Let's say I made a claim, and my homeowner's insurance went up some rediculous amount like 20%. So now I'm paying just over $100/year for the rider plus the penalty on my main policy. Squaretrade would have been $220 for three years on just ONE LENS (Nikon 70-200 f2.8 AF-S VR), or an average of $73/year for the coverage period.

Based on that, the overall cost for insuring all my gear with them would have been well over a grand, and again expires after three years. Even in the "nightmare scenario", that same money still gives me over a decade of coverage. If I don't need to make a claim, it provides almost a quarter-century of protection.


----------



## BK (Feb 5, 2009)

I've dropped my Palm Treo more times than I can count -- the metal has chipped where it hit concrete, but when i put the battery back in and the case back on, it always works.  That thing is a TANK!  I'm scared to change to a fragile phone, so when the Treo finally bites the dust, I'll go back to my metal-bodied Motorola flip phone.  (I didn't  want to go online with the tiny phone screen OR pay an extra $30 a month for a data plan, so I use other devices for Internet access.)
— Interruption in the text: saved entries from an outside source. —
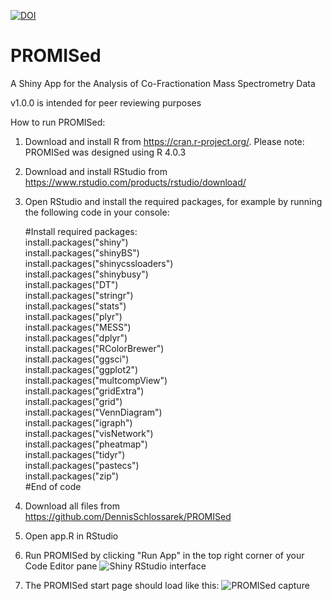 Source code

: <a href="https://zenodo.org/badge/latestdoi/365252885"><img src="https://zenodo.org/badge/365252885.svg" alt="DOI"></a>
# PROMISed
A Shiny App for the Analysis of Co-Fractionation Mass Spectrometry Data

v1.0.0 is intended for peer reviewing purposes

How to run PROMISed:

1. Download and install R from https://cran.r-project.org/.
    Please note: PROMISed was designed using R 4.0.3
2. Download and install RStudio from https://www.rstudio.com/products/rstudio/download/
3. Open RStudio and install the required packages, for example by running the following code in your console:

    #Install required packages:      
      install.packages("shiny")       
      install.packages("shinyBS")            
      install.packages("shinycssloaders")      
      install.packages("shinybusy")     
      install.packages("DT")        
      install.packages("stringr")       
      install.packages("stats")         
      install.packages("plyr")      
      install.packages("MESS")      
      install.packages("dplyr")     
      install.packages("RColorBrewer")    
      install.packages("ggsci")     
      install.packages("ggplot2")       
      install.packages("multcompView")      
      install.packages("gridExtra")     
      install.packages("grid")      
      install.packages("VennDiagram")      
      install.packages("igraph")        
      install.packages("visNetwork")        
      install.packages("pheatmap")      
      install.packages("tidyr")     
      install.packages("pastecs")       
      install.packages("zip")       
    #End of code
    
4. Download all files from https://github.com/DennisSchlossarek/PROMISed
5. Open app.R in RStudio
6. Run PROMISed by clicking "Run App" in the top right corner of your Code Editor pane
![Shiny RStudio interface](https://user-images.githubusercontent.com/83764220/117620521-d4d34080-b170-11eb-8a89-133424c9b632.PNG)

7. The PROMISed start page should load like this:
![PROMISed capture](https://user-images.githubusercontent.com/83764220/117635624-4797e800-b180-11eb-8b3a-dee42e00a263.PNG)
It's probably too late to get Square  Trade for my iPad... Doesn't it have to be purchased w/in 30 days?  Guess I'll consider a rider.

btw, I don't think claims from rider coverage affect your overall insurance premiums... At least that's been true with our policy.


----------



## CNDudley (May 14, 2010)

Thought I'd put in a plug for the "Otter Box" that I bought at the AT&T store for my iPhone. A water bottle in my purse leaked, so I reached in to find my iPhone swimming around like Alice in Wonderland when she cries too much. The phone still worked, but the screen was so dark I could only barely make it out in the brightest lights.

With the Otter Box I can get it wet, and I've already dropped it three times with no harm done. Makes your phone relatively huge, but given my three kids and tendency toward personal mishaps, I figure it's a good trade-off.


----------